Repeat only the lines below from the one containing "- This project" through the one containing "- The motiviation", inclusive, exactly as written.

(Source texts of formatted documents)
=== Section Start ===
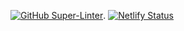 [![GitHub Super-Linter](https://github.com/Dzhango/cse-110-team-6/workflows/Lint%20Code%20Base/badge.svg)](https://github.com/marketplace/actions/super-linter). 
[![Netlify Status](https://api.netlify.com/api/v1/badges/9e8acf1e-cb0c-49bf-ab6e-11efdd81e3d3/deploy-status)](https://app.netlify.com/sites/focused-lewin-0ee25c/deploys)
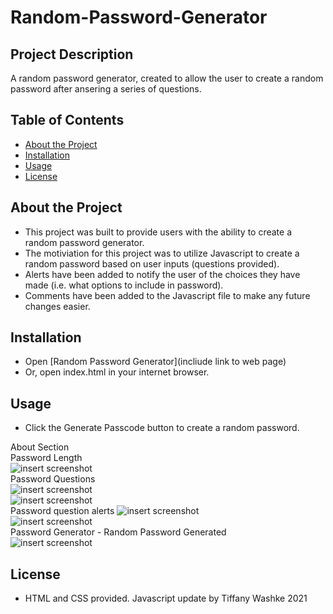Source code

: # Random-Password-Generator

## Project Description

A random password generator, created to allow the user to create a random password after ansering a series of questions.

## Table of Contents 

- [About the Project](#about-the-project)
- [Installation](#installation)
- [Usage](#usage)
- [License](#license)

## About the Project

- This project was built to provide users with the ability to create a random password generator.
- The motiviation for this project was to utilize Javascript to create a random password based on user inputs (questions provided).
- Alerts have been added to notify the user of the choices they have made (i.e. what options to include in password).
- Comments have been added to the Javascript file to make any future changes easier.

## Installation

- Open [Random Password Generator](incliude link to web page) 
- Or, open index.html in your internet browser.

## Usage

- Click the Generate Passcode button to create a random password.

About Section \
Password Length \
![insert screenshot](location)
\
Password Questions \
![insert screenshot](location)
\
![insert screenshot](location)
\
Password question alerts
![insert screenshot](location)
\
![insert screenshot](location)
\
Password Generator - Random Password Generated \
![insert screenshot](location)

## License

- HTML and CSS provided. Javascript update by Tiffany Washke 2021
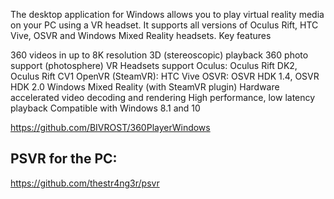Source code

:  The desktop application for Windows allows you to play virtual reality media on your PC using a VR headset. It supports all versions of Oculus Rift, HTC Vive, OSVR and Windows Mixed Reality headsets.
 Key features

360 videos in up to 8K resolution
3D (stereoscopic) playback
360 photo support (photosphere)
VR Headsets support
Oculus: Oculus Rift DK2, Oculus Rift CV1
OpenVR (SteamVR): HTC Vive
OSVR: OSVR HDK 1.4, OSVR HDK 2.0
Windows Mixed Reality (with SteamVR plugin)
Hardware accelerated video decoding and rendering
High performance, low latency playback
Compatible with Windows 8.1 and 10

https://github.com/BIVROST/360PlayerWindows


## PSVR for the PC:
https://github.com/thestr4ng3r/psvr
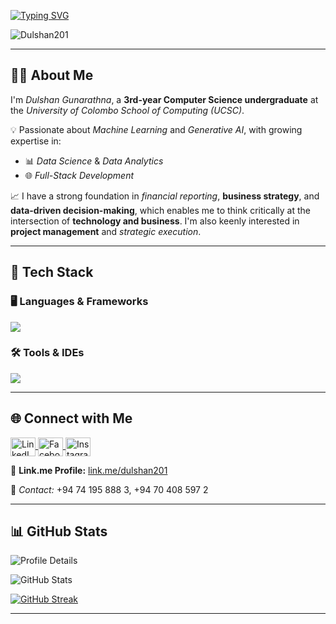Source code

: <!-- Typing SVG Header -->
[![Typing SVG](https://readme-typing-svg.herokuapp.com?size=32&vCenter=true&width=760&lines=Hi+%F0%9F%91%8B%2C+I'm+Dulshan+Gunarathna;Computer+Science+Undergraduate+@+UCSC)](https://git.io/typing-svg)
<!-- Profile Views -->
<p align="left">
  <img src="https://komarev.com/ghpvc/?username=Dulshan201&label=Profile%20views&color=0e75b6&style=flat" alt="Dulshan201" />
</p>

---

## 👨‍💻 About Me
I'm *Dulshan Gunarathna*, a **3rd-year Computer Science undergraduate** at the *University of Colombo School of Computing (UCSC)*.

💡 Passionate about *Machine Learning* and *Generative AI*, with growing expertise in:  
- 📊 *Data Science* & *Data Analytics*  
- 🌐 *Full-Stack Development*

📈 I have a strong foundation in *financial reporting*, **business strategy**, and **data-driven decision-making**, which enables me to think critically at the intersection of **technology and business**. I'm also keenly interested in **project management** and *strategic execution*.

---

## 🔧 Tech Stack

### 🖥 Languages & Frameworks
<p align="left">
  <a href="https://skillicons.dev">
    <img src="https://skillicons.dev/icons?i=c,cpp,cs,html,css,java,mysql,dart,flutter,py,linux,scala,r,react,mongodb,spring,nodejs,javascript,express,php" />
  </a>
</p>

### 🛠 Tools & IDEs
<p align="left">
  <a href="https://skillicons.dev">
    <img src="https://skillicons.dev/icons?i=git,powershell,arduino,autocad,figma,idea,ps,au,pr,vscode,androidstudio,eclipse,postman,selenium,docker,discord,qt,visualstudio,wordpress,pycharm,jupyter" />
  </a>
</p>

---

## 🌐 Connect with Me
<p align="left">
  <a href="https://www.linkedin.com/in/dulshan-gunarathna-417099282" target="_blank">
    <img align="center" src="https://raw.githubusercontent.com/rahuldkjain/github-profile-readme-generator/master/src/images/icons/Social/linked-in-alt.svg" alt="LinkedIn" height="30" width="40" />
  </a>
  <a href="https://www.facebook.com/share/1BDw8ZeYtb/" target="_blank">
    <img align="center" src="https://raw.githubusercontent.com/rahuldkjain/github-profile-readme-generator/master/src/images/icons/Social/facebook.svg" alt="Facebook" height="30" width="40" />
  </a>
  <a href="https://www.instagram.com/dulshan201/" target="_blank">
    <img align="center" src="https://raw.githubusercontent.com/rahuldkjain/github-profile-readme-generator/master/src/images/icons/Social/instagram.svg" alt="Instagram" height="30" width="40" />
  </a>
</p>

🔗 **Link.me Profile:** [link.me/dulshan201](https://link.me/dulshan201)

📱 *Contact:* +94 74 195 888 3, +94 70 408 597 2

---

## 📊 GitHub Stats
<!-- Profile Summary Card -->
![Profile Details](https://github-profile-summary-cards.vercel.app/api/cards/profile-details?username=Dulshan201&theme=monokai)

<!-- Stats -->
![GitHub Stats](https://github-profile-summary-cards.vercel.app/api/cards/stats?username=Dulshan201&theme=monokai)

<!-- Streaks -->
[![GitHub Streak](https://github-readme-streak-stats.herokuapp.com?user=Dulshan201&theme=soft-green)](https://git.io/streak-stats)

---

<!-- Footer Note -->
<!---
Dulshan201/Dulshan201 is a ✨ special ✨ repository because its README.md (this file) appears on your GitHub profile.
--->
=== Section End ===
TASK ANSWER
- This project was built to provide users with the ability to create a random password generator.
- The motiviation for this project was to utilize Javascript to create a random password based on user inputs (questions provided).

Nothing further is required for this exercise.